Understanding the overall demands on the river is critical to the master plan because the river must also serve other important needs. Navigation, for example, is important not only to the economy of New Orleans but to 31 other states, and cities and industries along its course also depend on the river for fresh water.
The idea of a “budget” that includes all draws on the river is only now beginning to be studied but is expected to be a major factor in the operation of the master plan, said Garret Graves, head of the Coastal Protection and Restoration Authority.
Price said the delta-management part of the hydrodynamics study will focus on the impact of restoration projects on adjoining basins.
“The hydro study determines what resources are available for restoration; the delta-management study will take that information, and they will determine the quantity and quality of sustainable wetlands that can be built with large-scale diversions,” Price said. “We will also be evaluating how large-scale diversions” — those passing more than 50,000 cubic feet per second of river water through the levee opening — “will impact habitat shifts, marsh integrity, flooding, fisheries and other resources in the basins.”

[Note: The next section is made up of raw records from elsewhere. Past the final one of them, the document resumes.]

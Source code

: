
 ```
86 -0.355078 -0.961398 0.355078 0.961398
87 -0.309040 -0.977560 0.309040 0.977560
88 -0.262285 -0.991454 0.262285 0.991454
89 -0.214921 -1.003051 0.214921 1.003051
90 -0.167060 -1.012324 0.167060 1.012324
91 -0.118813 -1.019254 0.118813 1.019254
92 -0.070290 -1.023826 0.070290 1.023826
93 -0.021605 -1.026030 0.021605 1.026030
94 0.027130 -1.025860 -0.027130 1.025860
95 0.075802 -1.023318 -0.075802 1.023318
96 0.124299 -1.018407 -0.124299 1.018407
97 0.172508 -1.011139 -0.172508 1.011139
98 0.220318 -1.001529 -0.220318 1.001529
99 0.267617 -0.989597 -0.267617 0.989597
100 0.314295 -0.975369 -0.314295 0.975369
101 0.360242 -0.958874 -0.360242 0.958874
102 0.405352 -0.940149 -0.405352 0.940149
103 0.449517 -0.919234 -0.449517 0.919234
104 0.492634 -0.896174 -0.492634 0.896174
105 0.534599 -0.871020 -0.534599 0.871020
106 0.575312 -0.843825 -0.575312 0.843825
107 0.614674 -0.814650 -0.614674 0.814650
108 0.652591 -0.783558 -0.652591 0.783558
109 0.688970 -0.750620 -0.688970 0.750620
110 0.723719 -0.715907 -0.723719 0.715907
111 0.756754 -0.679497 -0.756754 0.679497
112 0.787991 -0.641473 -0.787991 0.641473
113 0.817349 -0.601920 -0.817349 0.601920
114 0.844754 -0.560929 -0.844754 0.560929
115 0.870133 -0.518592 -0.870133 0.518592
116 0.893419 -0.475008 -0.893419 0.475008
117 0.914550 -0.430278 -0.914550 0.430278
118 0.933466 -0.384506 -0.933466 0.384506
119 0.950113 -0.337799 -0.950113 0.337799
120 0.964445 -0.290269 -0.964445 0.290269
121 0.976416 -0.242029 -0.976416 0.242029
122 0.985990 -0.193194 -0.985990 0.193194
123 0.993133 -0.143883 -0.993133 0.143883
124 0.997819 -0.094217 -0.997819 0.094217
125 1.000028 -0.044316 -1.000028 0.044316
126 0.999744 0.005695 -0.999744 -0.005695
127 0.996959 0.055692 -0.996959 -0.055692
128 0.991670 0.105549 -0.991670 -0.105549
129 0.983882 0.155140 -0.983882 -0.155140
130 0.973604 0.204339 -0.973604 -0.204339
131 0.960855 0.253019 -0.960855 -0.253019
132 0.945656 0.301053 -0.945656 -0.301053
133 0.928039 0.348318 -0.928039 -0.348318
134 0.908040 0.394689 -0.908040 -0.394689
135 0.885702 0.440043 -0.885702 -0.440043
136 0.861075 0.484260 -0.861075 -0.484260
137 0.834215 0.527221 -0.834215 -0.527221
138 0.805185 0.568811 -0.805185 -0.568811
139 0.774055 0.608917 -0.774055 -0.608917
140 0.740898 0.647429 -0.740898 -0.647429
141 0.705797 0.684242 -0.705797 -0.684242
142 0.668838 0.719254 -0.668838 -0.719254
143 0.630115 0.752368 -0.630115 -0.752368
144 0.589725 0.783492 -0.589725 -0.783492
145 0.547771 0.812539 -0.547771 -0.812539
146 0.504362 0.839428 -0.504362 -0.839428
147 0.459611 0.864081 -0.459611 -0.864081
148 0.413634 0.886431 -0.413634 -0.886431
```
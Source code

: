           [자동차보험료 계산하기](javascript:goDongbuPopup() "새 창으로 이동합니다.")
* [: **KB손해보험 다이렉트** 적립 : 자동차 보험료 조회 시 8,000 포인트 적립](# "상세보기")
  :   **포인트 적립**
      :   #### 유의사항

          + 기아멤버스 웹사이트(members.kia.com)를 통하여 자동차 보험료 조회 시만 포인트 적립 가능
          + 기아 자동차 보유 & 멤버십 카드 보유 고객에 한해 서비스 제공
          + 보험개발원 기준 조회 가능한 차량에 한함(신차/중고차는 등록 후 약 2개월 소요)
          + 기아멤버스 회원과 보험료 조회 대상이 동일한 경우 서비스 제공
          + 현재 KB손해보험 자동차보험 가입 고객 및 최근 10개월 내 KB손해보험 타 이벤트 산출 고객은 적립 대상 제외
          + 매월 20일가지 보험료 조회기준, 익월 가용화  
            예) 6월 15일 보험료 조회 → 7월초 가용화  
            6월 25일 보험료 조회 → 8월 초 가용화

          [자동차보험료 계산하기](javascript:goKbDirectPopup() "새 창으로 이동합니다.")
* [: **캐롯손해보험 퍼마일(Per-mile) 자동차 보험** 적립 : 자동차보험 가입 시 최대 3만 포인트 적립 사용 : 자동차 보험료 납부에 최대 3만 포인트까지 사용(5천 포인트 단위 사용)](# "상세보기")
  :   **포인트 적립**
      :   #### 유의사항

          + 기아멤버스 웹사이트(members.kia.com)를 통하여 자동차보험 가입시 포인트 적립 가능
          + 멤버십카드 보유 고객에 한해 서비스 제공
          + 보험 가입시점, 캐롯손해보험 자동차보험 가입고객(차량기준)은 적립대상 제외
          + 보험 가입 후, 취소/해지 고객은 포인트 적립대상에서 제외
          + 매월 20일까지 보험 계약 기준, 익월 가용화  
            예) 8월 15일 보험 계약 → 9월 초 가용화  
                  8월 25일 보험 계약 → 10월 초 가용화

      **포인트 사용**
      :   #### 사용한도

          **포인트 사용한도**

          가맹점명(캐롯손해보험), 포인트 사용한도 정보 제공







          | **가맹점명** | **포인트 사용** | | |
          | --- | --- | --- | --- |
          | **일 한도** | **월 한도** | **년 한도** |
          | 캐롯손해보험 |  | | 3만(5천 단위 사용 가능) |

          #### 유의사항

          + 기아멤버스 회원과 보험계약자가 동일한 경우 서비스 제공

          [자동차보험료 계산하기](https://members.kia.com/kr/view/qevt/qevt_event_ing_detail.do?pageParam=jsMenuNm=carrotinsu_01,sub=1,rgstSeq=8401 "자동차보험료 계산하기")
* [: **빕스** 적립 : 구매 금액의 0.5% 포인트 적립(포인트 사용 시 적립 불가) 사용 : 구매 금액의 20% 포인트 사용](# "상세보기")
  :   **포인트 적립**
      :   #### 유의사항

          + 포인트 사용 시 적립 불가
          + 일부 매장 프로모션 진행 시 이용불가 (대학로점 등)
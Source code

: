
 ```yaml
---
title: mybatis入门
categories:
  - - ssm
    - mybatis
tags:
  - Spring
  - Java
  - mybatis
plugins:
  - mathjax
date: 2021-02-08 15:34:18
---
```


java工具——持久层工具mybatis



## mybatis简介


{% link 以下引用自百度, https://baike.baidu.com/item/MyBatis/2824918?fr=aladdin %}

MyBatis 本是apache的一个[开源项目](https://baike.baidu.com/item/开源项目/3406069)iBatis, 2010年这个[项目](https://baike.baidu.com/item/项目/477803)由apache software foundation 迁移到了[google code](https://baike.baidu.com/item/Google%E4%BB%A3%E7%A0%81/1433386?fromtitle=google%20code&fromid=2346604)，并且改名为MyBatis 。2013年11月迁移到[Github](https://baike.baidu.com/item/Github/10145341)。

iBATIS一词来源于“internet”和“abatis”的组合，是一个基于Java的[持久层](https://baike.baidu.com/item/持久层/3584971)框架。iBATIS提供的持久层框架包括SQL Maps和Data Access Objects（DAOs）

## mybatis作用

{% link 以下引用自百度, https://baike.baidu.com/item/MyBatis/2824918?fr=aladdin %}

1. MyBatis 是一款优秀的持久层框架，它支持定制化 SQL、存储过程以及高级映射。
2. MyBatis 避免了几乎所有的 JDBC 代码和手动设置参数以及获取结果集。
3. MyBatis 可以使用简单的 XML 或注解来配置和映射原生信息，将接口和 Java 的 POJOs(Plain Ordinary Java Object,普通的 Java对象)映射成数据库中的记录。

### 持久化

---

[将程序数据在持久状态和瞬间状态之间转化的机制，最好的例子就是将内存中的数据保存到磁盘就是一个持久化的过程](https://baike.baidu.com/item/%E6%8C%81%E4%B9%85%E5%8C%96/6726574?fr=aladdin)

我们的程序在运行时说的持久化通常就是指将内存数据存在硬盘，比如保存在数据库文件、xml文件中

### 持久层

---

Many of those issues have been hotly debated by commercial fishermen who face displacement if an influx of fresh water moves their catch to water that’s more salty.
The delta-management side of the study has yet to start, however. The U.S. Army Corps’ New Orleans office awaits approval of its funding share because the project time frame of five years is longer than new corps’ guidelines that require studies to be completed within three years.
Price said she expects the waiver to be granted from corps headquarters by the end of the month.
“We feel we still have time to get this part done in three and a half years,” she said.